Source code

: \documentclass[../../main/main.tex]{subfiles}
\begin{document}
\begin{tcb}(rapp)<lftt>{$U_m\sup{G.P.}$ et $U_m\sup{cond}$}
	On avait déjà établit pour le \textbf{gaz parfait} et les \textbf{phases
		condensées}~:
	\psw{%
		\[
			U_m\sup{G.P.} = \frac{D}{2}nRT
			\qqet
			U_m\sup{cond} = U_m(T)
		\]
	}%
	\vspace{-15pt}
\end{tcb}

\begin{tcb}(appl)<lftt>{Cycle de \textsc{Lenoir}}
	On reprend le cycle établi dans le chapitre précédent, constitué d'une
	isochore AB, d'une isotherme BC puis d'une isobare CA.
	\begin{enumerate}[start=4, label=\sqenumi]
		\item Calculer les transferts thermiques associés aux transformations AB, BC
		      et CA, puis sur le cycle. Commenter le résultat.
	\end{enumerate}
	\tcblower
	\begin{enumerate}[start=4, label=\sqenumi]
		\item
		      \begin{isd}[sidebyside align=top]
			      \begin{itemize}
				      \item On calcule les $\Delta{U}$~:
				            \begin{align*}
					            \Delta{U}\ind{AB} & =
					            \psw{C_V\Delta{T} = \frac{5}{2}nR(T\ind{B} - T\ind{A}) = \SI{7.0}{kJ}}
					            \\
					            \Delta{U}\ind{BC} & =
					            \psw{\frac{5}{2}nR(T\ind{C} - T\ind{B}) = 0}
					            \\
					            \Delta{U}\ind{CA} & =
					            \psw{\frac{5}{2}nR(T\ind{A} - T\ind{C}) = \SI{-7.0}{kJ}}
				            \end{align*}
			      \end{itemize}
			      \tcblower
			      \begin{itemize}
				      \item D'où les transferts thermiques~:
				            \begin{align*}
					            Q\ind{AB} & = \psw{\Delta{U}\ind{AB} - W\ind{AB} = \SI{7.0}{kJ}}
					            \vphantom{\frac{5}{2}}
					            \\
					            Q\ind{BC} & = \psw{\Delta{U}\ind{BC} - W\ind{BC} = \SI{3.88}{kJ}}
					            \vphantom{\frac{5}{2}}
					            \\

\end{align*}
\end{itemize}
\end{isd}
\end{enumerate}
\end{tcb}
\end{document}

##############################

_WORK TO BE COMPLETED:_ Identify the lines in the entries above that contain "frac", then copy them out.

_OUTPUT OF THE EXERCISE:_
			U_m\sup{G.P.} = \frac{D}{2}nRT
					            \psw{C_V\Delta{T} = \frac{5}{2}nR(T\ind{B} - T\ind{A}) = \SI{7.0}{kJ}}
					            \psw{\frac{5}{2}nR(T\ind{C} - T\ind{B}) = 0}
					            \psw{\frac{5}{2}nR(T\ind{A} - T\ind{C}) = \SI{-7.0}{kJ}}
					            \vphantom{\frac{5}{2}}
					            \vphantom{\frac{5}{2}}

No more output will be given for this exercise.